_Work to complete_
Where a line below holds the string "table", that line goes into the answer.

(Plain-text document sources)
════════════════════
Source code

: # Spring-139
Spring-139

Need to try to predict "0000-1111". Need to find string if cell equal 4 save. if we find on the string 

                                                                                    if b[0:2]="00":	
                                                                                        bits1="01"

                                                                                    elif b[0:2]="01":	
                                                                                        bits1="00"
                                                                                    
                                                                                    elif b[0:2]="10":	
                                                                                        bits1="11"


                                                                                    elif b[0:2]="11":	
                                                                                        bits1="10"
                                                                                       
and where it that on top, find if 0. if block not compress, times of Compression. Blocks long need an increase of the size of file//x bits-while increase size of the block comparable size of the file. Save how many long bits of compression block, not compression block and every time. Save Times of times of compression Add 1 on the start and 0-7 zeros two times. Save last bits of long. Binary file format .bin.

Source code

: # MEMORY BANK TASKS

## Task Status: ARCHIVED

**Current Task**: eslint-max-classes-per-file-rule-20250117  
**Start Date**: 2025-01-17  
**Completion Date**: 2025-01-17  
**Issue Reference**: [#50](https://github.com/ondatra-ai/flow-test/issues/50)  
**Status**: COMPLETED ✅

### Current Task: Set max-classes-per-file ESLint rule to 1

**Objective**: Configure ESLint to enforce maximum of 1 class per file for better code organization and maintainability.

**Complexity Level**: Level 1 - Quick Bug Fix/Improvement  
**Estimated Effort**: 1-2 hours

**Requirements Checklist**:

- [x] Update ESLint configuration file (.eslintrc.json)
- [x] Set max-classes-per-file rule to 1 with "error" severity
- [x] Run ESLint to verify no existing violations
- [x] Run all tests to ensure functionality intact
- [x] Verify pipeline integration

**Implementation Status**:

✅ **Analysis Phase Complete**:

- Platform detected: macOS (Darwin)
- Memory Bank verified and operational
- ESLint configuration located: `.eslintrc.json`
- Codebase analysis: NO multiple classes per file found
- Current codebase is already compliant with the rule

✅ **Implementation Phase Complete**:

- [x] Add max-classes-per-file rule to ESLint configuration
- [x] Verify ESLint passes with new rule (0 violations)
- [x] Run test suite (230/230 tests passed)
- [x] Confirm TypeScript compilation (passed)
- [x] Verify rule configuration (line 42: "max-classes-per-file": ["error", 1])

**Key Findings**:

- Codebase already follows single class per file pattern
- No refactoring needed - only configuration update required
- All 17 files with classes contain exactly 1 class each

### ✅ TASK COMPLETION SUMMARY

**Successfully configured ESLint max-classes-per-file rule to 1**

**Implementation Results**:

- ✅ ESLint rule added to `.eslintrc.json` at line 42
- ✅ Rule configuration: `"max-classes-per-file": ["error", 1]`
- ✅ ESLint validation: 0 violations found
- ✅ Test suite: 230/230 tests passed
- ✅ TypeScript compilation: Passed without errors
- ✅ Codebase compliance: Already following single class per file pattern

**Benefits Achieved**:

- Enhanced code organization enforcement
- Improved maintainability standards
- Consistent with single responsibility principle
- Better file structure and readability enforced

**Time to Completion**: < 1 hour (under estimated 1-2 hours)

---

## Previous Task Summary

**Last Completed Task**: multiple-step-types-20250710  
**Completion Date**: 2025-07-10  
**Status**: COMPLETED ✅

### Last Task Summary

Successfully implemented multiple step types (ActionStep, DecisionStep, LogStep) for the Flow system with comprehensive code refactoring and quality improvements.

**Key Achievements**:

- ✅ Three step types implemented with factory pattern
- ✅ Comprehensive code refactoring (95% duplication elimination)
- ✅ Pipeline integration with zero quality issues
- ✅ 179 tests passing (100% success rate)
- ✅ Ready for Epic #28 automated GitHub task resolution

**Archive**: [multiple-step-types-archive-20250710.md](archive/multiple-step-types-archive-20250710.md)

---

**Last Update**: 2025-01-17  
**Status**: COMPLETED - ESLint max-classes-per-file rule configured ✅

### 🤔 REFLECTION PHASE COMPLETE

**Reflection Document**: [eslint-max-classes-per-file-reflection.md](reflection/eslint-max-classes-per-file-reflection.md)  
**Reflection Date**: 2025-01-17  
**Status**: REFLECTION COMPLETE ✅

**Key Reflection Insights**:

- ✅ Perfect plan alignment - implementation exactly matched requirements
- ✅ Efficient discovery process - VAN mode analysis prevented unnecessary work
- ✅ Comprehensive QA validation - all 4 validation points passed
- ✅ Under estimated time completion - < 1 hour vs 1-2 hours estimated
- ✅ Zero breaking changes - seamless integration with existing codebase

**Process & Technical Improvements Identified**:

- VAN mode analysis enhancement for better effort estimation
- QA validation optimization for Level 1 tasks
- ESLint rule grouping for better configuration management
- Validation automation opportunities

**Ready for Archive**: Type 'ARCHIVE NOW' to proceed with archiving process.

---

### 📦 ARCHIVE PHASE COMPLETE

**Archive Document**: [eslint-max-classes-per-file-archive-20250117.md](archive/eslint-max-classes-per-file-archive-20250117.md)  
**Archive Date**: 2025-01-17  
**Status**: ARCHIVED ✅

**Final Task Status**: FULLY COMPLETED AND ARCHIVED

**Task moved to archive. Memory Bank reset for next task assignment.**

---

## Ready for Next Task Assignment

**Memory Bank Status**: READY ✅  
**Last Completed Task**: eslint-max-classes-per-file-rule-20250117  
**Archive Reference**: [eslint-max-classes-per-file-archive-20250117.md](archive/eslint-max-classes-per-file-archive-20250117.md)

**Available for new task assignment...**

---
════════════════════
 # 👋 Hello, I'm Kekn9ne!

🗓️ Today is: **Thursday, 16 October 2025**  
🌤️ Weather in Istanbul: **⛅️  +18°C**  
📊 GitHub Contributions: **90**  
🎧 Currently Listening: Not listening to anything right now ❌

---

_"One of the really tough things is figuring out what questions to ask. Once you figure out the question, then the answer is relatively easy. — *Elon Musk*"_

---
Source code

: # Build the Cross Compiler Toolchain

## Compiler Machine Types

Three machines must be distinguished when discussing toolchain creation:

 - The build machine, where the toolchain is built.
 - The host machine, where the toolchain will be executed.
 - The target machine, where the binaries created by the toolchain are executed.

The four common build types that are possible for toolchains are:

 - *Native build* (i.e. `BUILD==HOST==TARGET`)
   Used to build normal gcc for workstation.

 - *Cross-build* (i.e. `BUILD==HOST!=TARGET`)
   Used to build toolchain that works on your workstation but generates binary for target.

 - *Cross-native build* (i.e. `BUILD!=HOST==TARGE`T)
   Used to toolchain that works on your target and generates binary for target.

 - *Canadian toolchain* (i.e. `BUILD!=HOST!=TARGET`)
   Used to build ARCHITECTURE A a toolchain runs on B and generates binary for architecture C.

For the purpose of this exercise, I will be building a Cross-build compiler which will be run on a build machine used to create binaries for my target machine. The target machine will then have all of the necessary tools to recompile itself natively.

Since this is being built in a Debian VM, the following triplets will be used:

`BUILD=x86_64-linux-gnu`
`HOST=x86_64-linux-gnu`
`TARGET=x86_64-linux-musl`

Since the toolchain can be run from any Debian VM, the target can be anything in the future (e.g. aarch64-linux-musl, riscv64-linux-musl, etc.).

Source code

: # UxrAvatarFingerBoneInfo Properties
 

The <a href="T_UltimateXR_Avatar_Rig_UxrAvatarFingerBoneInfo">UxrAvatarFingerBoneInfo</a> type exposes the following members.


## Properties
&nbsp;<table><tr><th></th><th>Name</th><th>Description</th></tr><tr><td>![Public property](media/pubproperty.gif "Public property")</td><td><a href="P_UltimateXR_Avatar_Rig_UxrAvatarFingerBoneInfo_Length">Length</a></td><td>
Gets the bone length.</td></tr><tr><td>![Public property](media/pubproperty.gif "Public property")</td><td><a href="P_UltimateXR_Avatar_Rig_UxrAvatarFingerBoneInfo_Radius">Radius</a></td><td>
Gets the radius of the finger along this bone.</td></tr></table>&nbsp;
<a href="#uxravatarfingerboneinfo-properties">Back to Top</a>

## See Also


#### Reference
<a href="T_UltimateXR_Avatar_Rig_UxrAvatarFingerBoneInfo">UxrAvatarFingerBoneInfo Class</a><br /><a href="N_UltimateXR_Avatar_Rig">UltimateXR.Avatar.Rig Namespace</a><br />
════════════════════
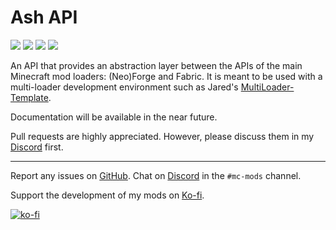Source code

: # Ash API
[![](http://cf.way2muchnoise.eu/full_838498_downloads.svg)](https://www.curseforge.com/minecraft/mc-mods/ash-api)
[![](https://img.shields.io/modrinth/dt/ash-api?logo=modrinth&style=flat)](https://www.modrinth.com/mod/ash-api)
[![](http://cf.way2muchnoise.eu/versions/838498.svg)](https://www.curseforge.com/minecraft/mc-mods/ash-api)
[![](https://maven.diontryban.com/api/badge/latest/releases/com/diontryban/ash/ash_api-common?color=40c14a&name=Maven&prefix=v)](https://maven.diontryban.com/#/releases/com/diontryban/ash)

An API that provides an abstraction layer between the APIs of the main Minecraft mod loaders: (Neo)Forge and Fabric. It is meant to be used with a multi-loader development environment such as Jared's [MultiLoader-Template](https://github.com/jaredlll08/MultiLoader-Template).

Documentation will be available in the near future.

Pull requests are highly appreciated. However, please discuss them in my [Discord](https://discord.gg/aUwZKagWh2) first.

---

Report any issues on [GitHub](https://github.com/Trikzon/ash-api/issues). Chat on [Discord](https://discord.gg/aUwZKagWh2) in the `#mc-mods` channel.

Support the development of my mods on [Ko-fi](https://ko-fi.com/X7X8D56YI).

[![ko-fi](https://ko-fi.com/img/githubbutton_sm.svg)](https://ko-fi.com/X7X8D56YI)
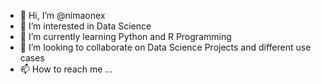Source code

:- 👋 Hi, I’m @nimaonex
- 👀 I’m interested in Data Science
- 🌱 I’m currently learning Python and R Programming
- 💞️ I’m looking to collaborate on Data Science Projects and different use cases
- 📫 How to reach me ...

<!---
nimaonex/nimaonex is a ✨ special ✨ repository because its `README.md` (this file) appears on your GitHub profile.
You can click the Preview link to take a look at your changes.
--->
════════════════════
_Written answer_
&nbsp;<table><tr><th></th><th>Name</th><th>Description</th></tr><tr><td>![Public property](media/pubproperty.gif "Public property")</td><td><a href="P_UltimateXR_Avatar_Rig_UxrAvatarFingerBoneInfo_Length">Length</a></td><td>
Gets the radius of the finger along this bone.</td></tr></table>&nbsp;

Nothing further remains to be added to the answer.